I'd take Colonel Brandon in a heartbeat.  Love with no hope of return, trying desperately to content himself with making his loved one happy. That suppressed but so definitely bubbling under the surface passion. His wife will be a very happy lady.

I love Wentworth too, of course. It almost goes without saying.  I'm re-reading _Persuasion _at the moment, as it happens.


----------



## Marioninnyc (Aug 5, 2010)

Daphne said:


> This brings to mind Charlotte Lucas's choice to marry Mr Collins. Elizabeth is shocked at this triumph of pragmatism over romance - but she probably knew she'd be married to Mr Darcy by the final chapter - not that I am going to ask who amongst you would have married Mr Collins.


I think it's different. Mr. Collins proves better than the first impression, and besides that however much the Bennett girls disliked him his faults would not have made him an awful husband. Crawford's true character was revealed by his actions. I think we're supposed to feel that Elizabeth and her sister were meant for someone finer than Mr. Collins whereas marrying Crawford would have been a disaster.


----------



## 13893 (Apr 29, 2010)

Marioninnyc said:


> I think it's different.
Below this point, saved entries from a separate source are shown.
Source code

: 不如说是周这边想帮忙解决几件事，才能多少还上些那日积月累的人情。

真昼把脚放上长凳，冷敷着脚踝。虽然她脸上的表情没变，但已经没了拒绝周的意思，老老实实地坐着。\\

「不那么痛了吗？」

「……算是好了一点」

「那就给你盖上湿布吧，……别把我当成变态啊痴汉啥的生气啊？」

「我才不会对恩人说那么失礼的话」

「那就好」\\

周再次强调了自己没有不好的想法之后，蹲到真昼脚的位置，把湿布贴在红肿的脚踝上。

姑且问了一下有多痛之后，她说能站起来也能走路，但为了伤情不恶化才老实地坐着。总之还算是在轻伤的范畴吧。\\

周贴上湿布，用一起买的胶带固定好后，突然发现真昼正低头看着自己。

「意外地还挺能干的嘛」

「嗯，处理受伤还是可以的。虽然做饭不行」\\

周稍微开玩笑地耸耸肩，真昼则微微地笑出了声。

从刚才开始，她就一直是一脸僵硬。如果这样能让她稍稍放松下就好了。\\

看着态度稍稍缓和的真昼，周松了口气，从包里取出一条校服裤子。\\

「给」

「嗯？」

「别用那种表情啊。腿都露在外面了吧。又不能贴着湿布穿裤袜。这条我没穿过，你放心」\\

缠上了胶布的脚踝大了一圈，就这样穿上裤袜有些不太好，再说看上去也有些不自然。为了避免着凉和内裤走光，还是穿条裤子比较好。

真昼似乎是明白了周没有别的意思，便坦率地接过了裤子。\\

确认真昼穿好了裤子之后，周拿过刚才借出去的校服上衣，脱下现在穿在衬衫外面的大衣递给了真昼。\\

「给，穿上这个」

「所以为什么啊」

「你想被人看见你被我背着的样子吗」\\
Mr. Collins proves better than the first impression, and besides that however much the Bennett girls disliked him his faults would not have made him an awful husband. Crawford's true character was revealed by his actions. I think we're supposed to feel that Elizabeth and her sister were meant for someone finer than Mr. Collins whereas marrying Crawford would have been a disaster.


Mr. Collins would make a far better husband than Henry Crawford! He proves himself easily trained to stay in his own portions of the house, and he would _never_ bring home the clap. Nor would he squander the family fortune.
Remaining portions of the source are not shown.